- 教科書作品『ちいちゃんのかげおくり』あらすじと感想・解釈
- 戦争の悲惨さ
- ちいちゃんは なぜ死んでしまったの?
- 【解説】2つの 「かげおくり」 の違い
あまんきみこさんが描く戦争の悲惨さ。
あまんきみこさん『ちいちゃんのかげおくり』あらすじと感想です。小学校3年の教科書に掲載されている物語をもう1度よみました。
ちいちゃんを通して「戦争の悲惨さ」が描かれています。
絵本も出版されていますが、私が読んだのは『もう一度読みたい 教科書の泣ける名作』に収められている1話です。
『ちいちゃんのかげおくり』あらすじ
教科書の名作!
夏の夜に空襲警報が鳴りひびき、ちいちゃん一家は外へとびだしました。でも逃げる途中で、ちいちゃんは家族とはぐれてしまうのです。
『ちいちゃんのかげおくり』感想・解釈
切ない・・・と一言で片付けてしまえない深い悲しみがあとをひきました。
戦争の悲惨さが描かれた『ちいちゃんのかげおくり』
『ちいちゃんのかげおくり』は、第2次世界大戦の悲惨さが描かれたお話です。
児童文学だけど大人が読んでも心に響く。

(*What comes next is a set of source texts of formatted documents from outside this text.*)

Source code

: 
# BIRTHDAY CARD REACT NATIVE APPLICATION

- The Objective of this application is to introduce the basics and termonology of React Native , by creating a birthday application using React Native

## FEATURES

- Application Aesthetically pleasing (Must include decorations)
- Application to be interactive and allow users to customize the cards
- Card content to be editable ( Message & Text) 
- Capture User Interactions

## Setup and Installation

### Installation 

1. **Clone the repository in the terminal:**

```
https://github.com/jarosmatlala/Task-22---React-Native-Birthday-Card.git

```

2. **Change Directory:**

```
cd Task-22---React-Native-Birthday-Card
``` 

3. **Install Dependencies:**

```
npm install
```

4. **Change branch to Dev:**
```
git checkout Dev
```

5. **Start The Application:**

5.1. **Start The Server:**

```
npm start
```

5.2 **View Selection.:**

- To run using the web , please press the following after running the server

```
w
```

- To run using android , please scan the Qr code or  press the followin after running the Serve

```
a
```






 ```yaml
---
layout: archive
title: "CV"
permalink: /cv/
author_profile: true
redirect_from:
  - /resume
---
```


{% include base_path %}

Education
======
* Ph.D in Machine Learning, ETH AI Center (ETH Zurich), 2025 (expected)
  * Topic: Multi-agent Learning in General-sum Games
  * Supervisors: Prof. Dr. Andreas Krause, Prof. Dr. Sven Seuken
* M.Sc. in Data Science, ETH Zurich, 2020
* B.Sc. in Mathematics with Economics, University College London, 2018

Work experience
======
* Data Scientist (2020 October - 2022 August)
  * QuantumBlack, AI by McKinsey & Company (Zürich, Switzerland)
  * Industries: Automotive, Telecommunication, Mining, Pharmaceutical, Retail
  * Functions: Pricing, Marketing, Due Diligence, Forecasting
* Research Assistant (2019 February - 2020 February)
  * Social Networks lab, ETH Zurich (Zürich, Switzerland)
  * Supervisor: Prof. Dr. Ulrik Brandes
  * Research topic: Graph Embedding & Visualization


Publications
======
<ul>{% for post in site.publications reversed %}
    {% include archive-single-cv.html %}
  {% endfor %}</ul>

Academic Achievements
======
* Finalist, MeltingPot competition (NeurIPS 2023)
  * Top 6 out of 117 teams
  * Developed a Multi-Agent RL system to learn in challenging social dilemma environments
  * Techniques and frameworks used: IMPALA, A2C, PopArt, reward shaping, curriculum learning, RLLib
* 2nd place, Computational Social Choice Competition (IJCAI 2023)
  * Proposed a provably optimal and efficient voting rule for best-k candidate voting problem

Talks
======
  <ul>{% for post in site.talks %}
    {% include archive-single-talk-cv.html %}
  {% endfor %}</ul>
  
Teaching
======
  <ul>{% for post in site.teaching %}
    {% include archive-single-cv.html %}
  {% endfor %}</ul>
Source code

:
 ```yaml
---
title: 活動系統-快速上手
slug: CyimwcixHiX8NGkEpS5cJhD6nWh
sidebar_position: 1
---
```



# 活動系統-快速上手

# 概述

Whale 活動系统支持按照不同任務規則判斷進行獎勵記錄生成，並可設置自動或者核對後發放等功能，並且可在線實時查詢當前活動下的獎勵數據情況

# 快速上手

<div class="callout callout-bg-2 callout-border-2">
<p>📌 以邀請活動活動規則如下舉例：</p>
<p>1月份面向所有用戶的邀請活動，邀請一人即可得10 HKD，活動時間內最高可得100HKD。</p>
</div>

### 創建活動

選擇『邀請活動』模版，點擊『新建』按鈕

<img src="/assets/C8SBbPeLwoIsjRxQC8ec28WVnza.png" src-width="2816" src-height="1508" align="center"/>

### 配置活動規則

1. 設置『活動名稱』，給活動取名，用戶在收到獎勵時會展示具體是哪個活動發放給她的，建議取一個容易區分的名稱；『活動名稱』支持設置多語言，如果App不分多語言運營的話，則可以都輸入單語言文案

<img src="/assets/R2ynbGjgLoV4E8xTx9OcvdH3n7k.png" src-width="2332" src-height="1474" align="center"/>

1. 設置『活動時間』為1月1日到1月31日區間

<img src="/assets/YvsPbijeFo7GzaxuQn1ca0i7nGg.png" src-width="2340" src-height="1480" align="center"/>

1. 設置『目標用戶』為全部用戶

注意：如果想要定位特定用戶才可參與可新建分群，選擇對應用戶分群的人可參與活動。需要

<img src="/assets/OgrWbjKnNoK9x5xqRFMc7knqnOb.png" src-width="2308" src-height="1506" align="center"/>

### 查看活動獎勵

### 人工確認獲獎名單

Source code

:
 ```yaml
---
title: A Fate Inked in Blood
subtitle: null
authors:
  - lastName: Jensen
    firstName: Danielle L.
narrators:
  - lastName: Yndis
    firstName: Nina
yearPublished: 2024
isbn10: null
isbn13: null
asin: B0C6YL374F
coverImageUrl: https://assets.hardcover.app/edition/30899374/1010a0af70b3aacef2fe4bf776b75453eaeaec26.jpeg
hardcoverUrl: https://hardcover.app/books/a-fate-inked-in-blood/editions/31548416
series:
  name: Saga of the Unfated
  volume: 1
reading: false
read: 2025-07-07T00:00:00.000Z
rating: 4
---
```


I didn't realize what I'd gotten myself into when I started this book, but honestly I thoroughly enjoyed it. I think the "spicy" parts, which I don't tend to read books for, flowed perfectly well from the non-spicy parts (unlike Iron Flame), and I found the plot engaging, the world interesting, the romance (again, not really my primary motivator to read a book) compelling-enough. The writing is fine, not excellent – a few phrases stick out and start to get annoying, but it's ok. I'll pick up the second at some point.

忘れている人には、ぜひもう一度読んでもらいたい物語です。
幼いちいちゃんが戦争によって家族を亡くし、自らも死んでしまいます。戦争がなければ家族もバラバラにならず、きっと幸せに生きたのでしょうね。
悲惨な戦争を、あまんきみこさんは優しく淡々と綴っていました。決して声を荒らげて叫んではいません。
ふんわりと悲しみを包み込んでくれる描き方に心が静まります。
ちいちゃんは、なぜ死んでしまったの?

空襲でお母さんとお兄ちゃんとはぐれて、知らないおじさんに避難場所まで連れられたちいちゃん。
家の焼け跡に戻ったときも近所のおばさんに助けを求めることもできたはずです。
でもちいちゃんはそうしませんでした。お母さんに会えることを信じて待ち続けます。最後は願いが叶い、空の上で家族と一緒になれたのだけど・・・。
ちいちゃんが死んでしまった理由
独りで生きることよりも、家族と一緒になる道(死)を選んだ。
ちいちゃんにとって家族はかけがえのないものだったのですね。仲の良い家族だったから、悲しいけど妙に納得しました。
【解説】2つの「かげおくり」の違いが悲しさを誘う
印象に残ったところ
『ちいちゃんのかげおくり』は「かげおくり」の描写が2箇所でてきます。そのシーンが強く印象に残りました。
同じように見えても明らかに違う1つ目と2つ目の描写。悲しくて泣けてきます。
「かげおくり」とは
「かげおくり」は、漢字で「影送り」と書きます。
とお、かぞえるあいだ、かげぼうしを じっと 見つめるのさ。とお、といったら 空を 見上げる。すると、かげぼうしが そっくり 空に うつってみえる。
10秒間、瞬きせずに影をみつめてから空を見上げると、空に影がうつって見えるというものです。
ちいちゃんは影送りの遊びをお父さんから教えてもらいます。お父さんが戦争に招集される前、空襲でお母さんとはぐれる前のことです。
お父さんと、お母さんと、お兄ちゃんと。4人そろって影送りをしました。幸せな思い出だったのでしょうね。
「かげおくり」に込めた願い
1つ目と2つ目のかげおくり
- 1つ目は、家族みんなそろっての「かげおくり」
- 2つ目は、家族とはぐれたあとの「かげおくり」
ほんの少しの月日しかたってないのに、あまりにも変わってしまった環境。戦争で家族が犠牲になり、1人残されたちいちゃんは、どんな気持ちで「かげおくり」をしたのか・・・。
家族4人でやった「かげおくり」のことを思い描きながら、きっとあの時のように空に4人が映るはずだと。そう願っていたに違いありません。
ちいちゃんの目線で描かれた戦争
あまんきみこさんは、ちいちゃんの目線で戦争の悲惨さを訴えていました。ポイントをまとめました。
- 1番大切な家族が奪われてしまった
- まだ幼いちいちゃんは、現状を理解できずにお母さんを待ち続けた
- 最後はちいちゃんも死んでしまった
悲しい、理不尽などといった悲観的な言葉は一切、書かれていないんです。それでも戦争の爪痕がどんなものなのかが伝わってきました。